-- Work request --
Using the records below, filter for lines that contain the string "Gauge" and copy them out.

-- Task inputs --
'''

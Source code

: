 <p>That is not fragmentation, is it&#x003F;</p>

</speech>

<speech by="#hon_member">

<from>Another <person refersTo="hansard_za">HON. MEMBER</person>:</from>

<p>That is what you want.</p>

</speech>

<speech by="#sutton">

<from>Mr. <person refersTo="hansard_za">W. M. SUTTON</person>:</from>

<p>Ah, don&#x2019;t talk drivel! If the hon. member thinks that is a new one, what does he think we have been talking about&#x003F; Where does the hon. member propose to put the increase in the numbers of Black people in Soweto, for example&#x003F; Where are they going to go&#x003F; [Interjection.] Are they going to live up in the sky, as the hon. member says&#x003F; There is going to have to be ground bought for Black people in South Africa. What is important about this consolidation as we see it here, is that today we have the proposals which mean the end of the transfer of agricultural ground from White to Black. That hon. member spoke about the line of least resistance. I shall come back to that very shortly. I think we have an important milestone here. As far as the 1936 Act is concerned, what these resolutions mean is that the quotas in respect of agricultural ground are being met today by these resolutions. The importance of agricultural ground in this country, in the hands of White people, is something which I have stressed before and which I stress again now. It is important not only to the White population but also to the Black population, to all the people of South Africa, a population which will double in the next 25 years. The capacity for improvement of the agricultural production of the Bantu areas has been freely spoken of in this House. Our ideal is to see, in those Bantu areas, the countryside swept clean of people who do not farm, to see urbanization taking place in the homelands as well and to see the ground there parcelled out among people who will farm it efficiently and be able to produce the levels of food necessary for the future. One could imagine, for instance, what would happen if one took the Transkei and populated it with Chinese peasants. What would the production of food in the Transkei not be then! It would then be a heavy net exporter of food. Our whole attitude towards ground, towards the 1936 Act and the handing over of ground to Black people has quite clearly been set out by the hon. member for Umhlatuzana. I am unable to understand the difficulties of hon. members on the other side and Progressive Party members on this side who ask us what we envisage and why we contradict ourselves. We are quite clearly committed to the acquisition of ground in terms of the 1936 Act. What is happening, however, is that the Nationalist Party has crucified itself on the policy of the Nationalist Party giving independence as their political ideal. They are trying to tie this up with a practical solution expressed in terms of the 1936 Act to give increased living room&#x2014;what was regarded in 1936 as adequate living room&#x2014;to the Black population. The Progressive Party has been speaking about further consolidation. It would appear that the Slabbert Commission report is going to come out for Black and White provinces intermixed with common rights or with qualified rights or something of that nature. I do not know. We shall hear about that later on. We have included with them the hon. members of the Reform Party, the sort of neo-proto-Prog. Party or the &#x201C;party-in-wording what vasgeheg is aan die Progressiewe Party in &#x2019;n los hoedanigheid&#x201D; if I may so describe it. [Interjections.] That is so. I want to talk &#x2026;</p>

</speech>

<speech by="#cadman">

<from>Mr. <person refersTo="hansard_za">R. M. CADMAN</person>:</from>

'''
'''

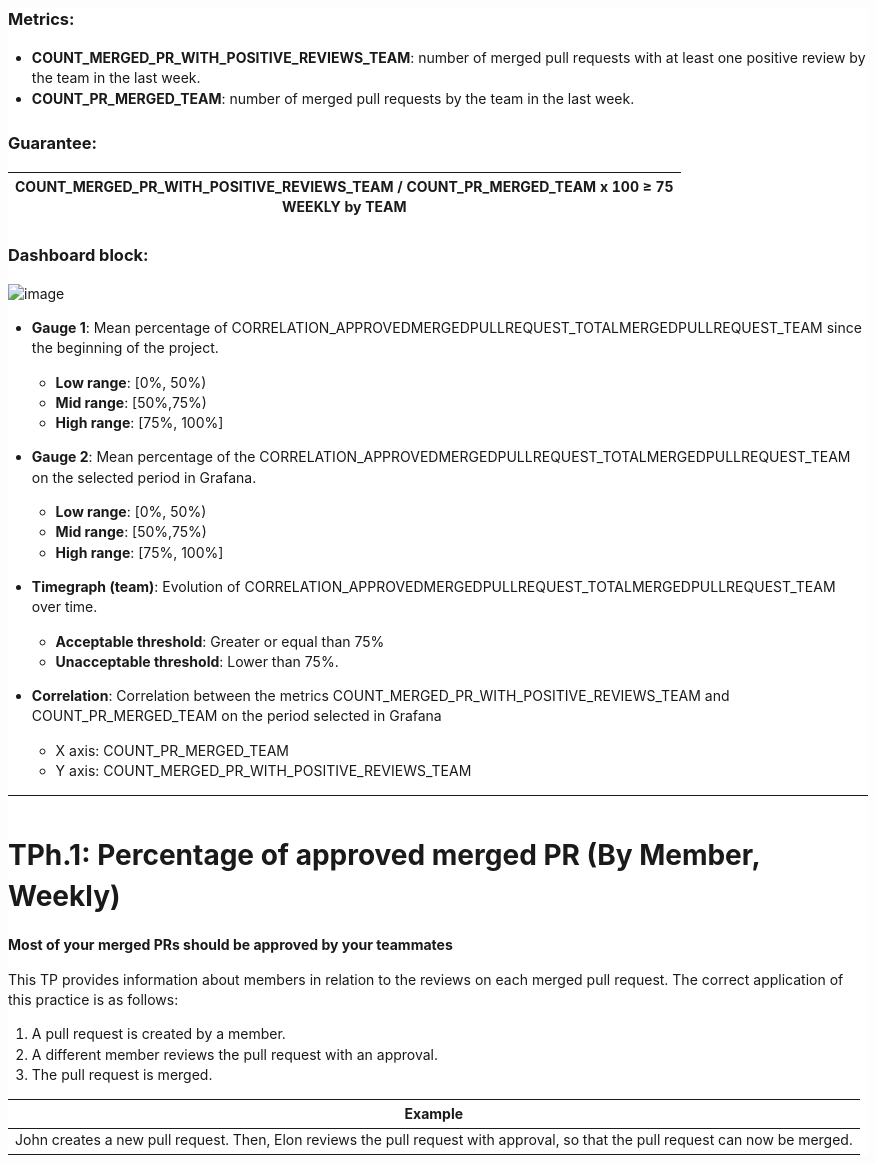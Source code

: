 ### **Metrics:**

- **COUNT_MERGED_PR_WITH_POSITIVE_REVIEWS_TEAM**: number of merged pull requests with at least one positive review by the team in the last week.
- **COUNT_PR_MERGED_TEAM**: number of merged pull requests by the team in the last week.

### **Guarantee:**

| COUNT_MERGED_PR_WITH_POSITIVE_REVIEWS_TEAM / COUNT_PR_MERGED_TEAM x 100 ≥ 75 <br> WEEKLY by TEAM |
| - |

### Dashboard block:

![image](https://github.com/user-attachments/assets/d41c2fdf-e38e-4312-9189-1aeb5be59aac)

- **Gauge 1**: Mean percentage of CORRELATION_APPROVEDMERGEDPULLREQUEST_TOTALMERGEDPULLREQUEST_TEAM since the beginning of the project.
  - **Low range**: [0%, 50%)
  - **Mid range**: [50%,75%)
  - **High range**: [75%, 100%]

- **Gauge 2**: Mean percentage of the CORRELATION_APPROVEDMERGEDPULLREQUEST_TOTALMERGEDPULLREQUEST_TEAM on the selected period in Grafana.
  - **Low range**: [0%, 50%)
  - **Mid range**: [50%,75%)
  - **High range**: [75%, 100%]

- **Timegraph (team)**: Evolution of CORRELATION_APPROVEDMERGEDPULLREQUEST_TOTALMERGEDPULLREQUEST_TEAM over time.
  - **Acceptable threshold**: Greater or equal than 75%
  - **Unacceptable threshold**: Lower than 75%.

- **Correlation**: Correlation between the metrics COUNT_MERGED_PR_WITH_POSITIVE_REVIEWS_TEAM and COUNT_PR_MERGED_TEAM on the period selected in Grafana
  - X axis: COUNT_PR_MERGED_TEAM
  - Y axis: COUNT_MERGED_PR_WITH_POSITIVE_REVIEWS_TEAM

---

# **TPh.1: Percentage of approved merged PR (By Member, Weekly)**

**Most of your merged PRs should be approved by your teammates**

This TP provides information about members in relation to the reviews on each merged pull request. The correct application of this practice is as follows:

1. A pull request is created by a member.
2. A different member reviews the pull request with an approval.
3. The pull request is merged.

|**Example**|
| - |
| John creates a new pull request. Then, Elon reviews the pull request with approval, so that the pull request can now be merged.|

'''

-- Solved problem --
- **Gauge 1**: Mean percentage of CORRELATION_APPROVEDMERGEDPULLREQUEST_TOTALMERGEDPULLREQUEST_TEAM since the beginning of the project.
- **Gauge 2**: Mean percentage of the CORRELATION_APPROVEDMERGEDPULLREQUEST_TOTALMERGEDPULLREQUEST_TEAM on the selected period in Grafana.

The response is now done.